Le api sono “stressate”, ecco perché il raccolto è in declino
Gli impollinatori sono un tassello fondamentale nel sistema naturale. La produzione del miele rivela come queste specie siano minacciate, con un contributo negativo che viene anche dall'uomo.

La siccità, i cambiamenti climatici e fattori ambientali influenzati dall’uomo stanno mutando vari aspetti della natura come, per esempio, la produzione del miele. Il presidente del Conapi Diego Pagani ha dichiarato che quest’anno la produzione e il raccolto hanno subito un forte calo. Si è passati da 275mila chili di miele d’acacia prodotti nel 2016 a 198mila di questo anno. Il fattore principale che ha influenzato la produzione è stato l’eccessiva siccità di questi mesi. L’osservatorio nazionale per il miele ha registrato una leggera ripresa nel mese di ottobre grazie alle prime piogge autunnali accompagnate da temperature miti, ma i mesi di siccità hanno decimato le produzioni: quella di settembre – del miele d’acacia – è stata minore dell’80%, visto che il clima arido ha determinato un anticipo del termine della produzione da parte delle famiglie e ne ha compromesso il raccolti estivi.

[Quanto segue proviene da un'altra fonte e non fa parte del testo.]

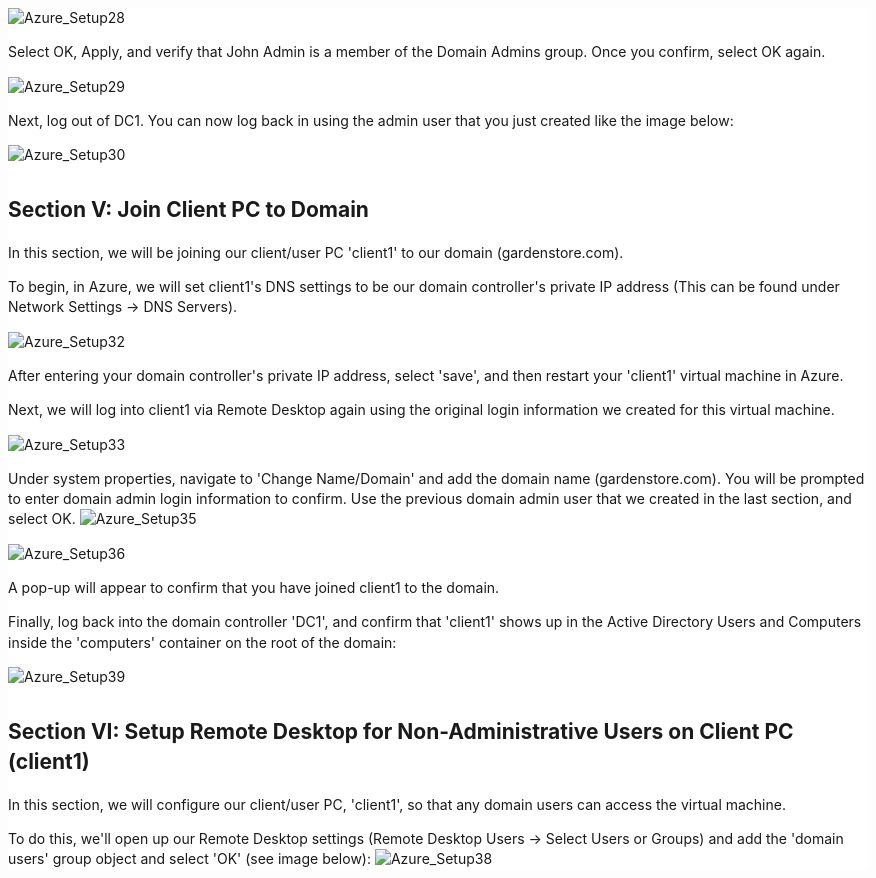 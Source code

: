 ![Azure_Setup28](https://github.com/user-attachments/assets/b83a7065-4bf7-46d5-9237-b8d5bca48424)

Select OK, Apply, and verify that John Admin is a member of the Domain Admins group. Once you confirm, select OK again.

![Azure_Setup29](https://github.com/user-attachments/assets/835f5246-d2b5-4f53-a782-02725780583b)

Next, log out of DC1. You can now log back in using the admin user that you just created like the image below:

![Azure_Setup30](https://github.com/user-attachments/assets/3859def5-8d22-4bf6-bb2a-b7a5520bd877)

</p>

<h2>Section V: Join Client PC to Domain</h2>

<p>
In this section, we will be joining our client/user PC 'client1' to our domain (gardenstore.com).

To begin, in Azure, we will set client1's DNS settings to be our domain controller's private IP address (This can be found under Network Settings -> DNS Servers).

![Azure_Setup32](https://github.com/user-attachments/assets/f6b24e91-b84c-4050-9605-05db9e5da503)

After entering your domain controller's private IP address, select 'save', and then restart your 'client1' virtual machine in Azure.
</p>

<p>Next, we will log into client1 via Remote Desktop again using the original login information we created for this virtual machine.
  
![Azure_Setup33](https://github.com/user-attachments/assets/0ba954e8-d8a6-4dce-a321-d403a204d2fc)

Under system properties, navigate to 'Change Name/Domain' and add the domain name (gardenstore.com). You will be prompted to enter domain admin login information to confirm. 
Use the previous domain admin user that we created in the last section, and select OK. 
![Azure_Setup35](https://github.com/user-attachments/assets/1464fa3e-5c03-4d78-a9aa-7b278f72a77e)

![Azure_Setup36](https://github.com/user-attachments/assets/97b35779-cac4-43dc-a78f-6a3fa37120d0)

A pop-up will appear to confirm that you have joined client1 to the domain.

Finally, log back into the domain controller 'DC1', and confirm that 'client1' shows up in the Active Directory Users and Computers inside the 'computers' container on the root of the domain:

![Azure_Setup39](https://github.com/user-attachments/assets/7cd6858d-f4f3-417b-b56c-06ca18f5dad0)

</p>

<h2>Section VI: Setup Remote Desktop for Non-Administrative Users on Client PC (client1)</h2>

<p>In this section, we will configure our client/user PC, 'client1', so that any domain users can access the virtual machine.
  
To do this, we'll open up our Remote Desktop settings (Remote Desktop Users -> Select Users or Groups) and add the 'domain users' group object and select 'OK' (see image below):
![Azure_Setup38](https://github.com/user-attachments/assets/2d06ade8-54d6-4e92-81d0-7dcdb1a464eb)
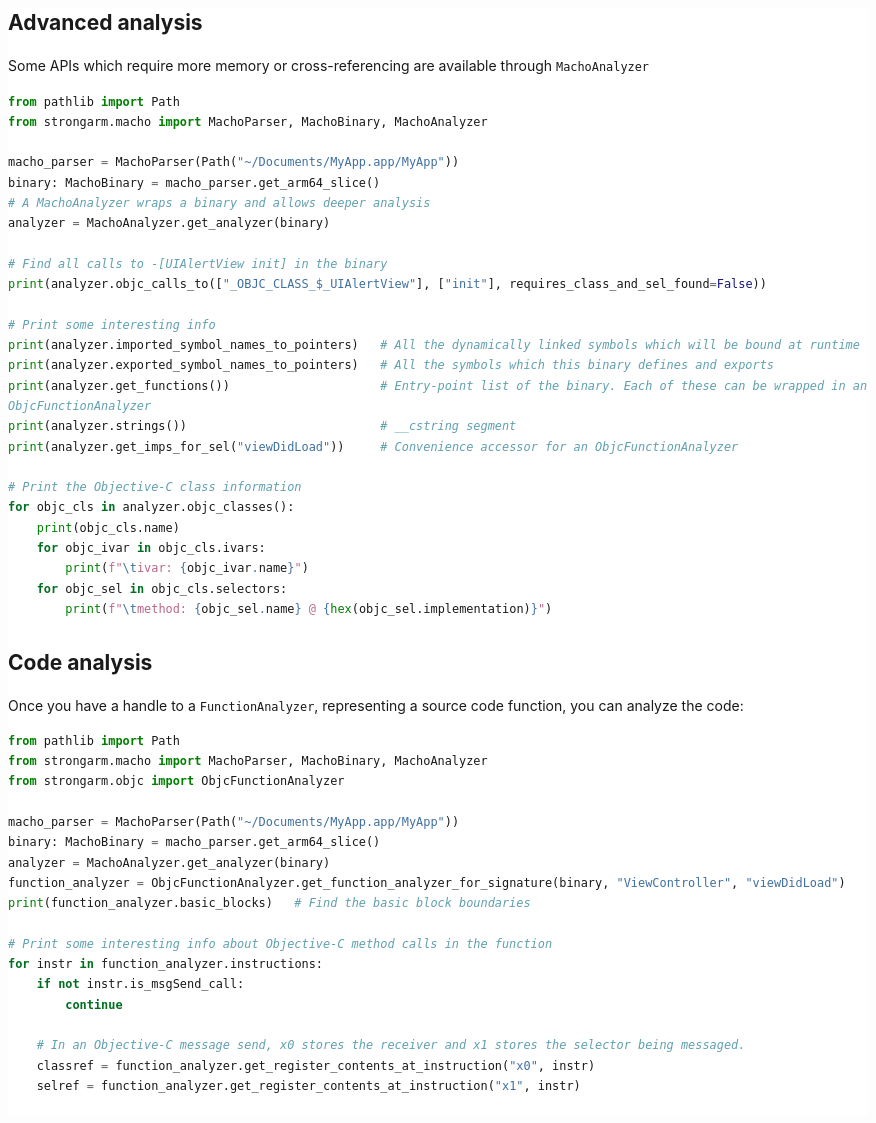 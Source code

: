 Advanced analysis
-----------------

Some APIs which require more memory or cross-referencing are available through `MachoAnalyzer`

```python
from pathlib import Path
from strongarm.macho import MachoParser, MachoBinary, MachoAnalyzer

macho_parser = MachoParser(Path("~/Documents/MyApp.app/MyApp"))
binary: MachoBinary = macho_parser.get_arm64_slice()
# A MachoAnalyzer wraps a binary and allows deeper analysis
analyzer = MachoAnalyzer.get_analyzer(binary)

# Find all calls to -[UIAlertView init] in the binary
print(analyzer.objc_calls_to(["_OBJC_CLASS_$_UIAlertView"], ["init"], requires_class_and_sel_found=False))

# Print some interesting info
print(analyzer.imported_symbol_names_to_pointers)   # All the dynamically linked symbols which will be bound at runtime
print(analyzer.exported_symbol_names_to_pointers)   # All the symbols which this binary defines and exports
print(analyzer.get_functions())                     # Entry-point list of the binary. Each of these can be wrapped in an ObjcFunctionAnalyzer
print(analyzer.strings())                           # __cstring segment
print(analyzer.get_imps_for_sel("viewDidLoad"))     # Convenience accessor for an ObjcFunctionAnalyzer

# Print the Objective-C class information
for objc_cls in analyzer.objc_classes():
    print(objc_cls.name)
    for objc_ivar in objc_cls.ivars:
        print(f"\tivar: {objc_ivar.name}")
    for objc_sel in objc_cls.selectors:
        print(f"\tmethod: {objc_sel.name} @ {hex(objc_sel.implementation)}")
```

Code analysis
--------------

Once you have a handle to a `FunctionAnalyzer`, representing a source code function, you can analyze the code:

```python
from pathlib import Path
from strongarm.macho import MachoParser, MachoBinary, MachoAnalyzer
from strongarm.objc import ObjcFunctionAnalyzer

macho_parser = MachoParser(Path("~/Documents/MyApp.app/MyApp"))
binary: MachoBinary = macho_parser.get_arm64_slice()
analyzer = MachoAnalyzer.get_analyzer(binary)
function_analyzer = ObjcFunctionAnalyzer.get_function_analyzer_for_signature(binary, "ViewController", "viewDidLoad")
print(function_analyzer.basic_blocks)   # Find the basic block boundaries

# Print some interesting info about Objective-C method calls in the function
for instr in function_analyzer.instructions:
    if not instr.is_msgSend_call:
        continue
    
    # In an Objective-C message send, x0 stores the receiver and x1 stores the selector being messaged.
    classref = function_analyzer.get_register_contents_at_instruction("x0", instr)
    selref = function_analyzer.get_register_contents_at_instruction("x1", instr)
    
```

L’ape non è solo un’operaia produttrice, ma è importantissima per l’equilibrio dell’ecosistema come tutti gli altri impollinatori. “Senza l’impollinazione effettuata dagli insetti – come spiega la ricercatrice Claire Kremen – circa un terzo delle colture a scopo alimentare dovrebbe essere impollinato con altri mezzi. I cambiamenti climatici sono uno dei fattori che influisce sulla vita degli impollinatori. Le cause che incidono sulla loro salute, tuttavia, sono anche altre, correlate a malattie e parassiti, oltre che alle pratiche agricole di stampo industriale”.

Il rapporto elaborato da Greenpeace “Api in declino”, ci offre una panoramica sintetica ma dettagliata delle varie problematiche. La correlazione tra parassiti e pesticidi è fatale: esistono parassiti altamente invasivi per le api, come la Nosema. Quando l’ape, già esposta a pesticidi, entra in contatto con essa, si indebolisce a tal punto da riscontrare uno stress che può portare alla morte. L’agricoltura industriale è ugualmente responsabile del collasso delle famiglie, che non possono sfuggire ai pesanti impatti che provoca, come la distruzione di numerosi habitat naturali e l’uniformazione della biodiversità.

Quella del declino degli alveari è considerata una vera e propria sindrome, chiamata “Colony Collaps Disorder“, riscontrata per la prima volta nel 2006 nel Nord America e successivamente apparsa anche in alcuni stati europei come l’Italia. Oggi le morie documentate sono centinaia, ma esistono certamente delle soluzioni attuabili, in modo da arginare il problema. Ogni passo utile alla trasformazione dell’attuale modello agricolo è fondamentale, di modo che si volga ad una tradizione ecologica e biologica, vantaggiosa non solo per gli insetti impollinatori, ma anche per l’ambiente e la sicurezza alimentare. Si dovrebbe iniziare a vietare l’uso di pesticidi dannosi per le api, sostenere e promuovere pratiche agricole sostenibili – possibili se i finanziamenti per la ricerca e lo sviluppo di quest’ultime fossero maggiori – e migliorare la conservazione degli habitat naturali.

È una visione utopistica? Esistono tutt’oggi molti esempi concreti rivolti alla trasformazione dei modelli agricoli, come l’azienda pilota dimostrativa di Vallevecchia, dove il ricercatore Lorenzo Furlan testa per la Regione Veneto innovazioni agricole. Risolta quindi fondamentale concentrarsi sull’agricoltura sostenibile e sulla ricerca di soluzioni che – come spiega Furlan – riescano a ridurre l’impatto dell’agricoltura sull’ambiente aumentando la fertilità del terreno, senza pesare sul reddito delle aziende. La sensibilità verso il tema agricoltura è in continuo aumento ed è da auspicarsi, quindi, che le politiche statali a livello nazionale ed europeo portino maggiore attenzione verso la tematica.